Tsopeis projects a slowdown in 2017, but a slowdown that's softer than the downturn that began in late 2008.
He projects deliveries for the 10-year period from 2012 to 2021 to total 10,377 planes, with $265?billion in revenues, based on 2012 pricing.
Cessna is expected to lead in market share with 27.5 percent, while Bombardier will lead in revenue with 29.3 percent over the 10-year period, he said.
The forecast predicts demand for 3,244 light jets, 3,264 medium jets, 3,557 large jets and 312 airliners converted to business aircraft.
The years 2015 to 2017 represent the largest three-year cluster for new program activity, the forecast said.
Here's what Tsopeis sees for local manufacturers.
Overall, Bombardier is one of the best manufacturers in terms of its product lines, Tsopeis said.
They have mature programs that help with improved margins and products attractive to emerging markets.
The Learjet line is on good footing, he said.
Upgrading the 40 and 45 to the 70 and 75 allows the company to keep the traditional Learjet customer base.
But, he said, "I think the star is going to be the Learjet 85. I think it's going to bring a lot of new customers into Learjet."
The performance envelope of the 85 is at the high end for a traditional midsize aircraft, Tsopeis said.
Within the past year, Cessna has announced a number of new products, such as the M2, Latitude and Longitude.
Those will be easy programs for Cessna to deliver.
"They're relying on a tried and true formula, which is incremental upgrades that are technologically very doable," Tsopeis said.
Every business jet program in every category is on solid footing, he said. "I think they're in good shape."
The only question is what Cessna plans to do with its Citation XLS+ and whether it will incrementally upgrade it or develop a new design.
With Learjet developing the Learjet 75, "it ups the ante on Cessna to come up with something new or at least newer," Tsopeis said. "That's a huge moneymaker for them, and they need to address it."
But the company is taking the approach to do upgrades and derivative products, he said, "so maybe a new wing and Garmin flight deck might just do it."
It's too soon to say whether Hawker Beechcraft will emerge from Chapter 11 bankruptcy as a stand-alone company or sell to Superior Aviation Beijing or another party.
As a stand-alone company, it has the opportunity to emerge as the world's leading turboprop manufacturer, Tsopeis said.
That would do justice to its King Air and Beechcraft lines.
To do that, the company would have to shutter its business aviation programs, he said.
Hawker Beechcraft filed Chapter 11 bankruptcy May 3.
The company has also entered into an exclusivity arrangement with Superior Aviation Beijing to explore a potential sale of the company for $1.79 billion.
It would not include the defense business.
The deal with Superior is far from done, but it does require Superior to fund operations during the 45-day exclusivity period.
That leads Tsopeis to believe the further into the time period the parties go, the more likely a deal will get done.
A sale is a good opportunity or attempt at keeping the company largely intact.

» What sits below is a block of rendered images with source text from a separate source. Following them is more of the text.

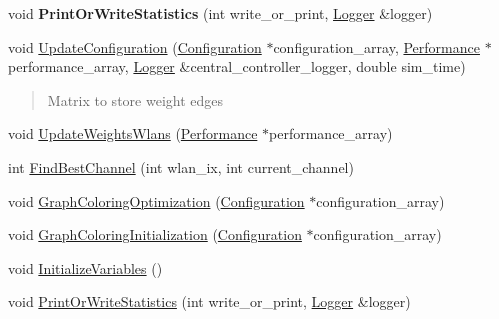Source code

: \begin{DoxyCompactItemize}
\mbox{\label{classGraphColoring_a6c3b2f0e1cc3529604030302bbccd487}} 
void {\bfseries Print\+Or\+Write\+Statistics} (int write\+\_\+or\+\_\+print, \hyperlink{structLogger}{Logger} \&logger)
\item 
void \hyperlink{classGraphColoring_a8f0762e3222dac3389e315dbf6fac75e}{Update\+Configuration} (\hyperlink{structConfiguration}{Configuration} $\ast$configuration\+\_\+array, \hyperlink{structPerformance}{Performance} $\ast$performance\+\_\+array, \hyperlink{structLogger}{Logger} \&central\+\_\+controller\+\_\+logger, double sim\+\_\+time)
\begin{DoxyCompactList}\small\item\em \begin{quote}
Matrix to store weight edges \end{quote}
\end{DoxyCompactList}\item 
void \hyperlink{classGraphColoring_a59aa0d25ab43d5e0a1333737e90a07d6}{Update\+Weights\+Wlans} (\hyperlink{structPerformance}{Performance} $\ast$performance\+\_\+array)
\item 
int \hyperlink{classGraphColoring_ab15cb08c098dbc3edb271b38de730b9f}{Find\+Best\+Channel} (int wlan\+\_\+ix, int current\+\_\+channel)
\item 
void \hyperlink{classGraphColoring_a45f12d87a4c2a4f7a1d0b5ca299aacfb}{Graph\+Coloring\+Optimization} (\hyperlink{structConfiguration}{Configuration} $\ast$configuration\+\_\+array)
\item 
void \hyperlink{classGraphColoring_af254562a02df4b73c63aa7c1539cfbb2}{Graph\+Coloring\+Initialization} (\hyperlink{structConfiguration}{Configuration} $\ast$configuration\+\_\+array)
\item 
void \hyperlink{classGraphColoring_ae67e3e5361b5d85a815bd4c4445392fb}{Initialize\+Variables} ()
\item 
void \hyperlink{classGraphColoring_a6c3b2f0e1cc3529604030302bbccd487}{Print\+Or\+Write\+Statistics} (int write\+\_\+or\+\_\+print, \hyperlink{structLogger}{Logger} \&logger)
\end{DoxyCompactItemize}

"I think it would be a very good scenario," Tsopeis said. "Is it the best scenario? No. We all would like somebody from North America to step up and buy the company. ... But I don't think that's going to happen."
With Superior, there surely will be some pull of the production line back to China.
Still, Tsopeis said, "I think the Chinese are interested in learning about the industry more than they are moving a production line from Wichita where you have generations of aerospace workers and that expertise. To forego that and move it to China and reset all those learning curves on those difficult programs doesn't make sense."